C-Store: A Column-oriented DBMS

From MonetDB
Jump to navigationJump to search

An author: Mike Stonebraker


The paper outlines a complete column-based DBMS.

Most database systems are row-based, which allows efficient writes, which is suited to OLTP (online transaction processing).

Column-stores are read-optimised, storing each attribute of a table in its own separate column. This fact allows easier compression of overall data, by looking at single columns alone.

Overview of the System[edit]

A table is represented in multiple "projections". A projection is group of the columns of a table, sorted on a certain attribute. Multiple projections of a table may exist in order to aid in query optimisation, being divided over nodes in a grid of computers in order for the tables to be available even if a node containing a certain projection goes down.

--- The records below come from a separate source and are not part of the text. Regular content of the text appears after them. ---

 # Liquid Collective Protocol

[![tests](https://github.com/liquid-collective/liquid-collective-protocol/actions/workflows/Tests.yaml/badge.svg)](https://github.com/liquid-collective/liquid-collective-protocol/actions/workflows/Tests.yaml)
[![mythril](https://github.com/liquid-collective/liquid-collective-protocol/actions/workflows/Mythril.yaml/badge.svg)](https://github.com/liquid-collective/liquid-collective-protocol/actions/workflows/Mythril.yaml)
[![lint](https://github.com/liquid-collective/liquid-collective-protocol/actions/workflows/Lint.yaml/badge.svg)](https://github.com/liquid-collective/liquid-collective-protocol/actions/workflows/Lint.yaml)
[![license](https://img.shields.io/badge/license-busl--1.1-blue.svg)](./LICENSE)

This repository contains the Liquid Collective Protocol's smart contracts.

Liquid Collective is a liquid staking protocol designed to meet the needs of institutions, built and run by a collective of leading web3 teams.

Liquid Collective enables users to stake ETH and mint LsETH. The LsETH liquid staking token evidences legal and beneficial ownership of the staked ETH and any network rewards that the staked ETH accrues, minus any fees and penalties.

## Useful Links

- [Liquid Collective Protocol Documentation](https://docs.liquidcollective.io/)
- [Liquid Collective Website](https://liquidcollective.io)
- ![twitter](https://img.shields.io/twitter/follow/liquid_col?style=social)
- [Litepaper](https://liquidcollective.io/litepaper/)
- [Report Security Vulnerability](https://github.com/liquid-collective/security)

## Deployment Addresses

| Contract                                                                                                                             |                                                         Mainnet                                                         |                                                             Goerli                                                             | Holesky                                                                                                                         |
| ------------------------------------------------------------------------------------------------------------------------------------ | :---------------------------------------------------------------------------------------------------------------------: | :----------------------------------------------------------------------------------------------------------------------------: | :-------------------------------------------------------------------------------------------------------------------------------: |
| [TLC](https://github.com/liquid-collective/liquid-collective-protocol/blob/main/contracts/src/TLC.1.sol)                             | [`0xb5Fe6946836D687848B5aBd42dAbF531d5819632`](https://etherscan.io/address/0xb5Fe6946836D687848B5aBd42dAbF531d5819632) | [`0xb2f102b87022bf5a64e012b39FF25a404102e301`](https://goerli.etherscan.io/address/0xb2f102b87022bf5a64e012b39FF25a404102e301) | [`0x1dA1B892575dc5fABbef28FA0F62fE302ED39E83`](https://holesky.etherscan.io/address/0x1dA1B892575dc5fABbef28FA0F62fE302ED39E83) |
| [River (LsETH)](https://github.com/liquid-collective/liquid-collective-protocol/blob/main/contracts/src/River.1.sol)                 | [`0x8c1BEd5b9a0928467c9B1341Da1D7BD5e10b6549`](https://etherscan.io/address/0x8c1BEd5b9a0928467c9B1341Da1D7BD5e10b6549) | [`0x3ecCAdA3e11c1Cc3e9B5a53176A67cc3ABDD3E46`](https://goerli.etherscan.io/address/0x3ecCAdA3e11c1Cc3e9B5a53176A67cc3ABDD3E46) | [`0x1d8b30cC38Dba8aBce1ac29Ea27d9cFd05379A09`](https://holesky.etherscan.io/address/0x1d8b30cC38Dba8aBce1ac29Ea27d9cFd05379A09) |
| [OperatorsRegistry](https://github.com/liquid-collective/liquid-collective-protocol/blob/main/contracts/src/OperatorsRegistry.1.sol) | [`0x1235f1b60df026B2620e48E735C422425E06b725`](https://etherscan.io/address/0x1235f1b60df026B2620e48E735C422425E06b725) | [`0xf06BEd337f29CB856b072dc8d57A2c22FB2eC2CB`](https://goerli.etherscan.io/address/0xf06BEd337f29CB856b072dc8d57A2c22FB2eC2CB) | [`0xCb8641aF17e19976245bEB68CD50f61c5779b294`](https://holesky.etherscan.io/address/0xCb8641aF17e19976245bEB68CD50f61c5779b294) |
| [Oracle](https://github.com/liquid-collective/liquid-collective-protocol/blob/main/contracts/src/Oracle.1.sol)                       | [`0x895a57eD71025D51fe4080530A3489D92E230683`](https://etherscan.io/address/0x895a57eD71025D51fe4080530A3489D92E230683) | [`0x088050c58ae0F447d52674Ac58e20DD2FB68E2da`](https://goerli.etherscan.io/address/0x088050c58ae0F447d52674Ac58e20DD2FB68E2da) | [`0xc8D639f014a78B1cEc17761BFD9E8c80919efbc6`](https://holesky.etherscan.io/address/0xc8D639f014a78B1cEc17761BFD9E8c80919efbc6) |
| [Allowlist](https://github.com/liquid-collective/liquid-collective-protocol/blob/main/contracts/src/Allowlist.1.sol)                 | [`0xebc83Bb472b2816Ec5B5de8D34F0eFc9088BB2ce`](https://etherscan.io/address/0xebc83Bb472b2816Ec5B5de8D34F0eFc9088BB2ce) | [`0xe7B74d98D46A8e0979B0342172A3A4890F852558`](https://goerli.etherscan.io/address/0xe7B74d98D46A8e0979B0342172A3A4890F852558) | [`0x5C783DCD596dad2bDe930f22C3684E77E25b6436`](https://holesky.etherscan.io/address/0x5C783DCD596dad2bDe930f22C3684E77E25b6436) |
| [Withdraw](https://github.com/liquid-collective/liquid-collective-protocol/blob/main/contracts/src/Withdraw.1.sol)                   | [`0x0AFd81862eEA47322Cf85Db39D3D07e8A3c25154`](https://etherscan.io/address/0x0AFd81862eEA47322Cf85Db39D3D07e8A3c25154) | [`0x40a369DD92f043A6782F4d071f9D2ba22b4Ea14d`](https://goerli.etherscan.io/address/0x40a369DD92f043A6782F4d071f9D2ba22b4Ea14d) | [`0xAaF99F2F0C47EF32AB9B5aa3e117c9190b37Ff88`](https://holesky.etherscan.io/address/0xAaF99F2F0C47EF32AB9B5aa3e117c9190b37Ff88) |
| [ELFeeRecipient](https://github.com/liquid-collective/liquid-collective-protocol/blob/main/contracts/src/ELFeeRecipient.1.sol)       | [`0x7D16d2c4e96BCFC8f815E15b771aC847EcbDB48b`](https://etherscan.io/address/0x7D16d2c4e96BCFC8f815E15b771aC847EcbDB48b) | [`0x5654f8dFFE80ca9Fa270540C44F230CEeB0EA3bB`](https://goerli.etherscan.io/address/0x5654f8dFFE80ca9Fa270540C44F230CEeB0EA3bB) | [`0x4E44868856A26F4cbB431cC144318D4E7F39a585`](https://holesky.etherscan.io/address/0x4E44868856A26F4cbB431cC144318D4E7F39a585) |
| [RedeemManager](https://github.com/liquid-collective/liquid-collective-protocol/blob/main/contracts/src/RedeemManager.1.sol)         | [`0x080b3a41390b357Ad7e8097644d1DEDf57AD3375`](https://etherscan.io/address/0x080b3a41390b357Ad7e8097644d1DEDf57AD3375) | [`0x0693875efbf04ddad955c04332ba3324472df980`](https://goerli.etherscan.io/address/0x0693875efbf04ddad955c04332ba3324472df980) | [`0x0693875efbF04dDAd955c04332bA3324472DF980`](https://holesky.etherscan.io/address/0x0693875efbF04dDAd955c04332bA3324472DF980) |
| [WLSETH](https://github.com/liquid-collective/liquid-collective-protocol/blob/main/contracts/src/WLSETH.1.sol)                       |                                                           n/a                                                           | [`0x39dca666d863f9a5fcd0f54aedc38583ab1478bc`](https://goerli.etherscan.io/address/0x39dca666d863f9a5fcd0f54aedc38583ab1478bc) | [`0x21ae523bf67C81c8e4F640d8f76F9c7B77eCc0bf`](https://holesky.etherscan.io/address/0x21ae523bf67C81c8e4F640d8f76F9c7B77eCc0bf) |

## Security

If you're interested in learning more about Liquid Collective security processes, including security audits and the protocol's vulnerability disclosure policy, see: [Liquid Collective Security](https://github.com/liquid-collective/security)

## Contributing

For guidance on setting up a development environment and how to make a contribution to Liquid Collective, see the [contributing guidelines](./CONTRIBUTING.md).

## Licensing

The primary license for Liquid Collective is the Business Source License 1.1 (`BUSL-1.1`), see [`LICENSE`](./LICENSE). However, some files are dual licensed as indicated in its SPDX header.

The system is made from a read-optimised column store (RS), a write-optimised column store (WS) and a "tuple mover" from the latter to the former. When a write is made to the system, the new elements are moved from the WS to the RS. The tuple mover takes care of correctly updating the various projections, and of the sort orders.


A projection of a table T is a projection of that table, possibly with columns from other tables which are connected to T by a foreign key path. A projection's columns are horizontally partitioned into segments, each row in a segment having its own storage key. (s: Segment ID, k: Storage Key).

The union of columns of every projection of a table T must include the columns of T. Projections may be joined with join indexes.

Join Index
Projections T1 and T2 may be joined by common attributes. Defined by a table, for each segment M of T1 and each row R of M, of tuples of the form (s, k) where s is a segment of T2 and k is a storage key in that segment. A join index may be viewed as a re-ordering of the segments of T1.

The system aims to find the segmentation and projection of the data that optimises performance and storage safety over the nodes which it controls. This is done based on a typical useage plan given by the DBA.

The components of the System[edit]


Columns are compressed based on how they are sorted, and the number of distinct values in columns.


Columns are stored as in RS, but also with explicit storage keys. Uncompressed because writing needs to be efficient.